RECORDED DATA |
○ ○ ○ ○ ○

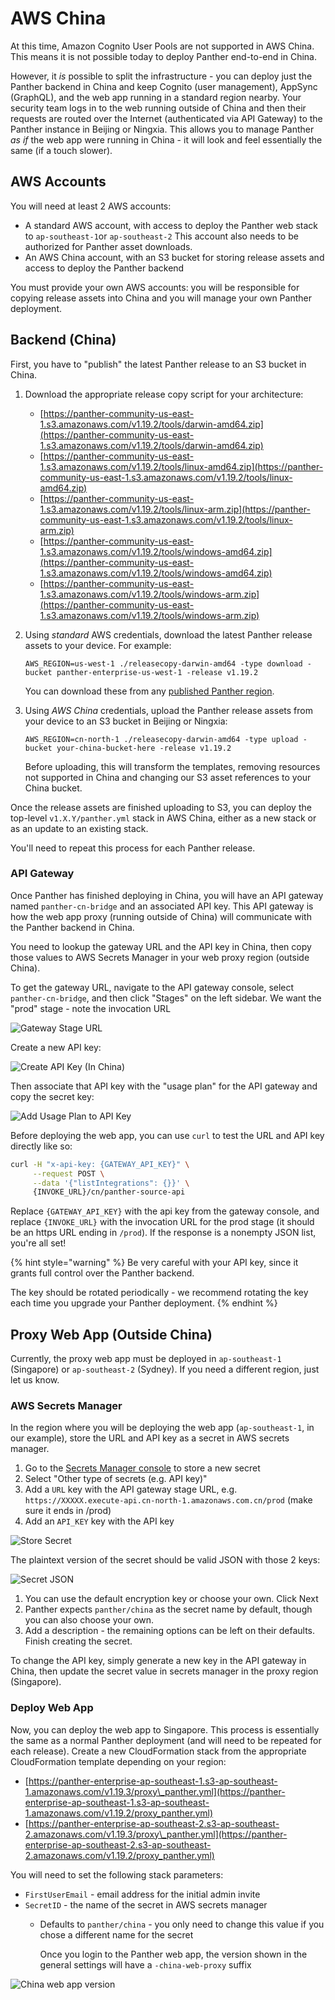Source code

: # AWS China

At this time, Amazon Cognito User Pools are not supported in AWS China. This means it is not possible today to deploy Panther end-to-end in China.

However, it _is_ possible to split the infrastructure - you can deploy just the Panther backend in China and keep Cognito \(user management\), AppSync \(GraphQL\), and the web app running in a standard region nearby. Your security team logs in to the web running outside of China and then their requests are routed over the Internet \(authenticated via API Gateway\) to the Panther instance in Beijing or Ningxia. This allows you to manage Panther _as if_ the web app were running in China - it will look and feel essentially the same \(if a touch slower\).

## AWS Accounts

You will need at least 2 AWS accounts:

* A standard AWS account, with access to deploy the Panther web stack to `ap-southeast-1`or `ap-southeast-2` This account also needs to be authorized for Panther asset downloads.
* An AWS China account, with an S3 bucket for storing release assets and access to deploy the Panther backend

You must provide your own AWS accounts: you will be responsible for copying release assets into China and you will manage your own Panther deployment.

## Backend \(China\)

First, you have to "publish" the latest Panther release to an S3 bucket in China.

1. Download the appropriate release copy script for your architecture:
   * [https://panther-community-us-east-1.s3.amazonaws.com/v1.19.2/tools/darwin-amd64.zip](https://panther-community-us-east-1.s3.amazonaws.com/v1.19.2/tools/darwin-amd64.zip)
   * [https://panther-community-us-east-1.s3.amazonaws.com/v1.19.2/tools/linux-amd64.zip](https://panther-community-us-east-1.s3.amazonaws.com/v1.19.2/tools/linux-amd64.zip)
   * [https://panther-community-us-east-1.s3.amazonaws.com/v1.19.2/tools/linux-arm.zip](https://panther-community-us-east-1.s3.amazonaws.com/v1.19.2/tools/linux-arm.zip)
   * [https://panther-community-us-east-1.s3.amazonaws.com/v1.19.2/tools/windows-amd64.zip](https://panther-community-us-east-1.s3.amazonaws.com/v1.19.2/tools/windows-amd64.zip)
   * [https://panther-community-us-east-1.s3.amazonaws.com/v1.19.2/tools/windows-arm.zip](https://panther-community-us-east-1.s3.amazonaws.com/v1.19.2/tools/windows-arm.zip)
2. Using _standard_ AWS credentials, download the latest Panther release assets to your device. For example:

   `AWS_REGION=us-west-1 ./releasecopy-darwin-amd64 -type download -bucket panther-enterprise-us-west-1 -release v1.19.2`

   You can download these from any [published Panther region](../quick-start.md#supported-aws-regions).

3. Using _AWS China_ credentials, upload the Panther release assets from your device to an S3 bucket in Beijing or Ningxia:

   `AWS_REGION=cn-north-1 ./releasecopy-darwin-amd64 -type upload -bucket your-china-bucket-here -release v1.19.2`

   Before uploading, this will transform the templates, removing resources not supported in China and changing our S3 asset references to your China bucket.

Once the release assets are finished uploading to S3, you can deploy the top-level `v1.X.Y/panther.yml` stack in AWS China, either as a new stack or as an update to an existing stack.

You'll need to repeat this process for each Panther release.

### API Gateway

Once Panther has finished deploying in China, you will have an API gateway named `panther-cn-bridge` and an associated API key. This API gateway is how the web app proxy \(running outside of China\) will communicate with the Panther backend in China.

You need to lookup the gateway URL and the API key in China, then copy those values to AWS Secrets Manager in your web proxy region \(outside China\).

To get the gateway URL, navigate to the API gateway console, select `panther-cn-bridge`, and then click "Stages" on the left sidebar. We want the "prod" stage - note the invocation URL

![Gateway Stage URL](../.gitbook/assets/china-gateway-url.png)

Create a new API key:

![Create API Key \(In China\)](../.gitbook/assets/create-api-key.png)

Then associate that API key with the "usage plan" for the API gateway and copy the secret key:

![Add Usage Plan to API Key](../.gitbook/assets/api-key-usage-plan.png)

Before deploying the web app, you can use `curl` to test the URL and API key directly like so:

```bash
curl -H "x-api-key: {GATEWAY_API_KEY}" \
     --request POST \
     --data '{"listIntegrations": {}}' \
     {INVOKE_URL}/cn/panther-source-api
```

Replace `{GATEWAY_API_KEY}` with the api key from the gateway console, and replace `{INVOKE_URL}` with the invocation URL for the prod stage \(it should be an https URL ending in `/prod`\). If the response is a nonempty JSON list, you're all set!

{% hint style="warning" %}
Be very careful with your API key, since it grants full control over the Panther backend.

The key should be rotated periodically - we recommend rotating the key each time you upgrade your Panther deployment.
{% endhint %}

## Proxy Web App \(Outside China\)

Currently, the proxy web app must be deployed in `ap-southeast-1` \(Singapore\) or `ap-southeast-2` \(Sydney\). If you need a different region, just let us know.

### AWS Secrets Manager

In the region where you will be deploying the web app \(`ap-southeast-1`, in our example\), store the URL and API key as a secret in AWS secrets manager.

1. Go to the [Secrets Manager console](https://ap-southeast-1.console.aws.amazon.com/secretsmanager/home?region=ap-southeast-1#!/newSecret?step=selectSecret) to store a new secret
2. Select "Other type of secrets \(e.g. API key\)"
3. Add a `URL` key with the API gateway stage URL, e.g. `https://XXXXX.execute-api.cn-north-1.amazonaws.com.cn/prod` \(make sure it ends in /prod\)
4. Add an `API_KEY` key with the API key

![Store Secret](../.gitbook/assets/china-proxy-secret.png)

The plaintext version of the secret should be valid JSON with those 2 keys:

![Secret JSON](../.gitbook/assets/china-proxy-secret-plain.png)

1. You can use the default encryption key or choose your own. Click Next
2. Panther expects `panther/china` as the secret name by default, though you can also choose your own.
3. Add a description - the remaining options can be left on their defaults. Finish creating the secret.

To change the API key, simply generate a new key in the API gateway in China, then update the secret value in secrets manager in the proxy region \(Singapore\).

### Deploy Web App

Now, you can deploy the web app to Singapore. This process is essentially the same as a normal Panther deployment \(and will need to be repeated for each release\). Create a new CloudFormation stack from the appropriate CloudFormation template depending on your region:

* [https://panther-enterprise-ap-southeast-1.s3-ap-southeast-1.amazonaws.com/v1.19.3/proxy\_panther.yml](https://panther-enterprise-ap-southeast-1.s3-ap-southeast-1.amazonaws.com/v1.19.2/proxy_panther.yml)
* [https://panther-enterprise-ap-southeast-2.s3-ap-southeast-2.amazonaws.com/v1.19.3/proxy\_panther.yml](https://panther-enterprise-ap-southeast-2.s3-ap-southeast-2.amazonaws.com/v1.19.2/proxy_panther.yml)

You will need to set the following stack parameters:

* `FirstUserEmail` - email address for the initial admin invite
* `SecretID` - the name of the secret in AWS secrets manager
  * Defaults to `panther/china` - you only need to change this value if you chose a different name for the secret

    Once you login to the Panther web app, the version shown in the general settings will have a `-china-web-proxy` suffix

![China web app version](../.gitbook/assets/china-version-panther-settings.png)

○ ○ ○ ○ ○

WHAT YOU WILL DO |
Every line above should be duplicated exactly; the pictures are to be left out.

ANSWER BOX |
Source code

: # AWS China

At this time, Amazon Cognito User Pools are not supported in AWS China. This means it is not possible today to deploy Panther end-to-end in China.

However, it _is_ possible to split the infrastructure - you can deploy just the Panther backend in China and keep Cognito \(user management\), AppSync \(GraphQL\), and the web app running in a standard region nearby. Your security team logs in to the web running outside of China and then their requests are routed over the Internet \(authenticated via API Gateway\) to the Panther instance in Beijing or Ningxia. This allows you to manage Panther _as if_ the web app were running in China - it will look and feel essentially the same \(if a touch slower\).

## AWS Accounts

You will need at least 2 AWS accounts:

* A standard AWS account, with access to deploy the Panther web stack to `ap-southeast-1`or `ap-southeast-2` This account also needs to be authorized for Panther asset downloads.
* An AWS China account, with an S3 bucket for storing release assets and access to deploy the Panther backend

You must provide your own AWS accounts: you will be responsible for copying release assets into China and you will manage your own Panther deployment.

## Backend \(China\)

First, you have to "publish" the latest Panther release to an S3 bucket in China.

1. Download the appropriate release copy script for your architecture:
   * [https://panther-community-us-east-1.s3.amazonaws.com/v1.19.2/tools/darwin-amd64.zip](https://panther-community-us-east-1.s3.amazonaws.com/v1.19.2/tools/darwin-amd64.zip)
   * [https://panther-community-us-east-1.s3.amazonaws.com/v1.19.2/tools/linux-amd64.zip](https://panther-community-us-east-1.s3.amazonaws.com/v1.19.2/tools/linux-amd64.zip)
   * [https://panther-community-us-east-1.s3.amazonaws.com/v1.19.2/tools/linux-arm.zip](https://panther-community-us-east-1.s3.amazonaws.com/v1.19.2/tools/linux-arm.zip)
   * [https://panther-community-us-east-1.s3.amazonaws.com/v1.19.2/tools/windows-amd64.zip](https://panther-community-us-east-1.s3.amazonaws.com/v1.19.2/tools/windows-amd64.zip)
   * [https://panther-community-us-east-1.s3.amazonaws.com/v1.19.2/tools/windows-arm.zip](https://panther-community-us-east-1.s3.amazonaws.com/v1.19.2/tools/windows-arm.zip)
2. Using _standard_ AWS credentials, download the latest Panther release assets to your device. For example:

   `AWS_REGION=us-west-1 ./releasecopy-darwin-amd64 -type download -bucket panther-enterprise-us-west-1 -release v1.19.2`

   You can download these from any [published Panther region](../quick-start.md#supported-aws-regions).

3. Using _AWS China_ credentials, upload the Panther release assets from your device to an S3 bucket in Beijing or Ningxia:

   `AWS_REGION=cn-north-1 ./releasecopy-darwin-amd64 -type upload -bucket your-china-bucket-here -release v1.19.2`

   Before uploading, this will transform the templates, removing resources not supported in China and changing our S3 asset references to your China bucket.

Once the release assets are finished uploading to S3, you can deploy the top-level `v1.X.Y/panther.yml` stack in AWS China, either as a new stack or as an update to an existing stack.

You'll need to repeat this process for each Panther release.

### API Gateway

Once Panther has finished deploying in China, you will have an API gateway named `panther-cn-bridge` and an associated API key. This API gateway is how the web app proxy \(running outside of China\) will communicate with the Panther backend in China.

You need to lookup the gateway URL and the API key in China, then copy those values to AWS Secrets Manager in your web proxy region \(outside China\).

To get the gateway URL, navigate to the API gateway console, select `panther-cn-bridge`, and then click "Stages" on the left sidebar. We want the "prod" stage - note the invocation URL

![Gateway Stage URL](../.gitbook/assets/china-gateway-url.png)

Create a new API key:

![Create API Key \(In China\)](../.gitbook/assets/create-api-key.png)

Then associate that API key with the "usage plan" for the API gateway and copy the secret key:

![Add Usage Plan to API Key](../.gitbook/assets/api-key-usage-plan.png)

Before deploying the web app, you can use `curl` to test the URL and API key directly like so:

```bash
curl -H "x-api-key: {GATEWAY_API_KEY}" \
     --request POST \
     --data '{"listIntegrations": {}}' \
     {INVOKE_URL}/cn/panther-source-api
```

Replace `{GATEWAY_API_KEY}` with the api key from the gateway console, and replace `{INVOKE_URL}` with the invocation URL for the prod stage \(it should be an https URL ending in `/prod`\). If the response is a nonempty JSON list, you're all set!

{% hint style="warning" %}
Be very careful with your API key, since it grants full control over the Panther backend.

The key should be rotated periodically - we recommend rotating the key each time you upgrade your Panther deployment.
{% endhint %}

## Proxy Web App \(Outside China\)

Currently, the proxy web app must be deployed in `ap-southeast-1` \(Singapore\) or `ap-southeast-2` \(Sydney\). If you need a different region, just let us know.

### AWS Secrets Manager

In the region where you will be deploying the web app \(`ap-southeast-1`, in our example\), store the URL and API key as a secret in AWS secrets manager.

1. Go to the [Secrets Manager console](https://ap-southeast-1.console.aws.amazon.com/secretsmanager/home?region=ap-southeast-1#!/newSecret?step=selectSecret) to store a new secret
2. Select "Other type of secrets \(e.g. API key\)"
3. Add a `URL` key with the API gateway stage URL, e.g. `https://XXXXX.execute-api.cn-north-1.amazonaws.com.cn/prod` \(make sure it ends in /prod\)
4. Add an `API_KEY` key with the API key

![Store Secret](../.gitbook/assets/china-proxy-secret.png)

The plaintext version of the secret should be valid JSON with those 2 keys:

![Secret JSON](../.gitbook/assets/china-proxy-secret-plain.png)

1. You can use the default encryption key or choose your own. Click Next
2. Panther expects `panther/china` as the secret name by default, though you can also choose your own.
3. Add a description - the remaining options can be left on their defaults. Finish creating the secret.

To change the API key, simply generate a new key in the API gateway in China, then update the secret value in secrets manager in the proxy region \(Singapore\).

### Deploy Web App

Now, you can deploy the web app to Singapore. This process is essentially the same as a normal Panther deployment \(and will need to be repeated for each release\). Create a new CloudFormation stack from the appropriate CloudFormation template depending on your region:

* [https://panther-enterprise-ap-southeast-1.s3-ap-southeast-1.amazonaws.com/v1.19.3/proxy\_panther.yml](https://panther-enterprise-ap-southeast-1.s3-ap-southeast-1.amazonaws.com/v1.19.2/proxy_panther.yml)
* [https://panther-enterprise-ap-southeast-2.s3-ap-southeast-2.amazonaws.com/v1.19.3/proxy\_panther.yml](https://panther-enterprise-ap-southeast-2.s3-ap-southeast-2.amazonaws.com/v1.19.2/proxy_panther.yml)

You will need to set the following stack parameters:

* `FirstUserEmail` - email address for the initial admin invite
* `SecretID` - the name of the secret in AWS secrets manager
  * Defaults to `panther/china` - you only need to change this value if you chose a different name for the secret

    Once you login to the Panther web app, the version shown in the general settings will have a `-china-web-proxy` suffix

![China web app version](../.gitbook/assets/china-version-panther-settings.png)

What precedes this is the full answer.